=== AVAILABLE DATA ===

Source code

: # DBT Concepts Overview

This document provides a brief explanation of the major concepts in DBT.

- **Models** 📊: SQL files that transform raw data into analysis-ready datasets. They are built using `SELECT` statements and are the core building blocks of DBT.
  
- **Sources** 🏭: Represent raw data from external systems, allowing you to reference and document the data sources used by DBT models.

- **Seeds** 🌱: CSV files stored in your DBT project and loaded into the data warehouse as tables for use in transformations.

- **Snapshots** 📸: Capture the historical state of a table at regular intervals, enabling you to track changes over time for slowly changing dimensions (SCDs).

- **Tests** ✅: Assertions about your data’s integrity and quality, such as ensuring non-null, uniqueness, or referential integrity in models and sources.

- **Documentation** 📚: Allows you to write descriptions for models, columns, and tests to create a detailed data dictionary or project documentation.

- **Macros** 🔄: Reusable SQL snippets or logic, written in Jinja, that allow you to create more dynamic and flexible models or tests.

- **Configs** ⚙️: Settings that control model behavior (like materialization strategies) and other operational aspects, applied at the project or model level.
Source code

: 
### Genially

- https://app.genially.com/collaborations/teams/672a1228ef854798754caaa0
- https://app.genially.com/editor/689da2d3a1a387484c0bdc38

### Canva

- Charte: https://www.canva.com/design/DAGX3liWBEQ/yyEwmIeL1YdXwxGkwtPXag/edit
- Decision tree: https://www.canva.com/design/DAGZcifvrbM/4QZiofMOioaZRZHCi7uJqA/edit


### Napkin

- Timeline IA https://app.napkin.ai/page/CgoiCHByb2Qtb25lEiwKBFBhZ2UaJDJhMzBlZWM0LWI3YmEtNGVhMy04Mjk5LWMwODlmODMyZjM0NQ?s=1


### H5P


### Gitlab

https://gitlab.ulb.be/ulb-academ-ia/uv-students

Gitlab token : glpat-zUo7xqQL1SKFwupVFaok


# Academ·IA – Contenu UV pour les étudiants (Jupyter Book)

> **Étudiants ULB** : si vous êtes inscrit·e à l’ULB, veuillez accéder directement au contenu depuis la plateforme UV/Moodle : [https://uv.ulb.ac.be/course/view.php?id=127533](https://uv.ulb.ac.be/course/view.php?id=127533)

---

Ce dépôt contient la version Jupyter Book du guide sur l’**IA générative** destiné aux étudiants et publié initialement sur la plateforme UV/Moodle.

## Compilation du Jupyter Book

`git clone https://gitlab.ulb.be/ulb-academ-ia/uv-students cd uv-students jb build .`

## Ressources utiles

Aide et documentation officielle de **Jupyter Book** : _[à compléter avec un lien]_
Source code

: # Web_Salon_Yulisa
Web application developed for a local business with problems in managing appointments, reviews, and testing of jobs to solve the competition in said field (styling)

===
=== AVAILABLE DATA ===

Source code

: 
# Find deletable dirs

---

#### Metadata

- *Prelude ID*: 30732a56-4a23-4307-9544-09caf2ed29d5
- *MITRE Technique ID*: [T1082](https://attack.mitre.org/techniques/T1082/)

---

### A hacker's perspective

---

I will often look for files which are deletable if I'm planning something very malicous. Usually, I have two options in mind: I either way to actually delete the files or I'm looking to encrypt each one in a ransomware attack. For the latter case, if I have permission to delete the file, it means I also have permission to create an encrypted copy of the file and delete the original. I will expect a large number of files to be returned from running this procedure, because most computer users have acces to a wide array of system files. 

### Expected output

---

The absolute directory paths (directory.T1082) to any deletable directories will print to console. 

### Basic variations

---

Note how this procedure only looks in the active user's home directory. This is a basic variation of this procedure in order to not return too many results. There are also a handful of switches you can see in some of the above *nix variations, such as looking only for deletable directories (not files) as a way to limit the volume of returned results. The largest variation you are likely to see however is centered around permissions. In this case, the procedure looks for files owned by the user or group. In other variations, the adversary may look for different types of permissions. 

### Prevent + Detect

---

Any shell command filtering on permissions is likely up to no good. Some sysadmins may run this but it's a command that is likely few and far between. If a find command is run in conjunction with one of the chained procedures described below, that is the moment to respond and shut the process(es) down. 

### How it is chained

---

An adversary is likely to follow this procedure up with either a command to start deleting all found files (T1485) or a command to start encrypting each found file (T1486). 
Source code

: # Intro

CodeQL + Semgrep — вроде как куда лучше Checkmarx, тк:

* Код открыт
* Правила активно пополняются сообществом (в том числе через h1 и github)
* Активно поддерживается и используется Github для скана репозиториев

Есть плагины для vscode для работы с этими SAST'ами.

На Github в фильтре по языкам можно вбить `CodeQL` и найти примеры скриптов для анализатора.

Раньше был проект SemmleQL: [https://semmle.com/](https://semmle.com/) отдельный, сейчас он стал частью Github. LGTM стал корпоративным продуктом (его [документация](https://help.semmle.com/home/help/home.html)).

===

(ASSIGNMENT):
Lines that contain "other" are the result; find them in the entries above and copy each one.

(TASK RESULT):
- **Configs** ⚙️: Settings that control model behavior (like materialization strategies) and other operational aspects, applied at the project or model level.
Note how this procedure only looks in the active user's home directory. This is a basic variation of this procedure in order to not return too many results. There are also a handful of switches you can see in some of the above *nix variations, such as looking only for deletable directories (not files) as a way to limit the volume of returned results. The largest variation you are likely to see however is centered around permissions. In this case, the procedure looks for files owned by the user or group. In other variations, the adversary may look for different types of permissions. 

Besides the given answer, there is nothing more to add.